基金supported by the Strategic Priority Research Program of the Chinese Academy of Science(No.XDA02030000)
文摘The fluoride volatility method (FVM) is a technique tailored to separate uranium from fuel salt of molten salt reactors. A key challenge in R&D of the FVM is corrosion due to the presence of molten salt and corrosive gases at high temperature. In this work, a frozen-wall technique was proposed to produce a physical barrier between construction materials and corrosive reactants. The protective performance of the frozen wall against molten salt was assessed using FLiNaK molten salt with introduced fluorine gas, which was regarded as a simulation of the FVM process. SS304, SS316L, Inconel 600 and graphite were chosen as the test samples. The extent of corrosion was characterized by an analysis of weight loss and scanning electron microscope studies.
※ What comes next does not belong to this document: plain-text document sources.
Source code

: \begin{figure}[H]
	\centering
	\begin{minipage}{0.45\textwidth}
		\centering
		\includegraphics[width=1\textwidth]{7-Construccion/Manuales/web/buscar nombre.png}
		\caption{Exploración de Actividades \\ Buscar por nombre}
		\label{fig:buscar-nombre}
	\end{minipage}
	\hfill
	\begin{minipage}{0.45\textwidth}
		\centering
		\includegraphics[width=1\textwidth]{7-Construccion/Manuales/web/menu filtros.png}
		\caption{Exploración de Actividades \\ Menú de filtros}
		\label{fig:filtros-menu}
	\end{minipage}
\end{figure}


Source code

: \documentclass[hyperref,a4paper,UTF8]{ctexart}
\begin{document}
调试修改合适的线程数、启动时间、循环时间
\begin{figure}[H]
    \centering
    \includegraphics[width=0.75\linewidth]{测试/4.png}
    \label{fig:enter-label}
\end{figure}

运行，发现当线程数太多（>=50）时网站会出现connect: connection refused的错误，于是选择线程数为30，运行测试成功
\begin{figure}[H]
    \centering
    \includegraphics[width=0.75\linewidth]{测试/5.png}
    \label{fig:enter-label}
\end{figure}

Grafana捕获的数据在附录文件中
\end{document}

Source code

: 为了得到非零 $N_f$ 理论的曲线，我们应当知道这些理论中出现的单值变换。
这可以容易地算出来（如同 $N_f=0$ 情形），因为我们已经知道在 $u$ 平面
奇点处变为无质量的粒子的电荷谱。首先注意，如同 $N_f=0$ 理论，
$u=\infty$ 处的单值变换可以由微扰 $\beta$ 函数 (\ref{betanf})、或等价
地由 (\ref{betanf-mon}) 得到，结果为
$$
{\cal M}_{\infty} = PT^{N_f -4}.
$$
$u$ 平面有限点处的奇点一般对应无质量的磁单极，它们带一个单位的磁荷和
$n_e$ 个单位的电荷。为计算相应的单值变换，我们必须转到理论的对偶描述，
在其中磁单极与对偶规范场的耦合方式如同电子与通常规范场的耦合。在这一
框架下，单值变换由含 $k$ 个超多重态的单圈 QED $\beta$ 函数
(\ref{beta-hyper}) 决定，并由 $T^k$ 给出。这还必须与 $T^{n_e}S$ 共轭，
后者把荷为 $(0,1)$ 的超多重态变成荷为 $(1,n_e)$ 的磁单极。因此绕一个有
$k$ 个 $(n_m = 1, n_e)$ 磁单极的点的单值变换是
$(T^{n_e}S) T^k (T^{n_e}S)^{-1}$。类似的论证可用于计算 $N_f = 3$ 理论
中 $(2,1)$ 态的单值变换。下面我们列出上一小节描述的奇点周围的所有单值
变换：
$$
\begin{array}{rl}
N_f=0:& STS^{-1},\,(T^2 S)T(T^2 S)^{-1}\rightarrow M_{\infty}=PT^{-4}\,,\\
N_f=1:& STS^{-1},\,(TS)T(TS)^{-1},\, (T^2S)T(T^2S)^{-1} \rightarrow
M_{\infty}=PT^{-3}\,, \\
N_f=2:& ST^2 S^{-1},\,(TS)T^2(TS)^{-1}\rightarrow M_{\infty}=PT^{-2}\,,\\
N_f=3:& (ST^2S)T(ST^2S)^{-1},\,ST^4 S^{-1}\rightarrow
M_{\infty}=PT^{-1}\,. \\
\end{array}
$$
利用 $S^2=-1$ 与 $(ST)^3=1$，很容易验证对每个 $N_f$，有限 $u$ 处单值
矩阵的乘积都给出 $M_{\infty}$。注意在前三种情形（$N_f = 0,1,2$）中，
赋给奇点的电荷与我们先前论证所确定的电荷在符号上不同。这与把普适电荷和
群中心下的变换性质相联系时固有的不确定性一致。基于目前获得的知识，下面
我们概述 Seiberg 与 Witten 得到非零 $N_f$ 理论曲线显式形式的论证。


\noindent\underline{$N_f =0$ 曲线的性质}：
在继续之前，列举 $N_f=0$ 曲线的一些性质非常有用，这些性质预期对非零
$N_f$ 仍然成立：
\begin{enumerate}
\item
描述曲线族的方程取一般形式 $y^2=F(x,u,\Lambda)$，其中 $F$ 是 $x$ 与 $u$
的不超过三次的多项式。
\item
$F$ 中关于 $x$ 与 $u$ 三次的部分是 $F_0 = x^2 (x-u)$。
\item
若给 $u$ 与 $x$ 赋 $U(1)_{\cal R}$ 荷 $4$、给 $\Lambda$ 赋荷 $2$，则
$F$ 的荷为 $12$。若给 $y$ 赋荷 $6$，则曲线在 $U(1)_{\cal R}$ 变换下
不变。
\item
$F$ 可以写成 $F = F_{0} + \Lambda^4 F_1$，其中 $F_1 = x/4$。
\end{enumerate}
All four test samples suffered severe corrosion in the molten salt phase with the corrosion resistance as: Inconel 600>SS316L>graphite>SS304. The presence of the frozen wall could protect materials against corrosion by molten salt and corrosive gases, and compared with materials exposed to molten salt, the corrosion rates of materials protected by the frozen wall were decreased by at least one order of magnitude.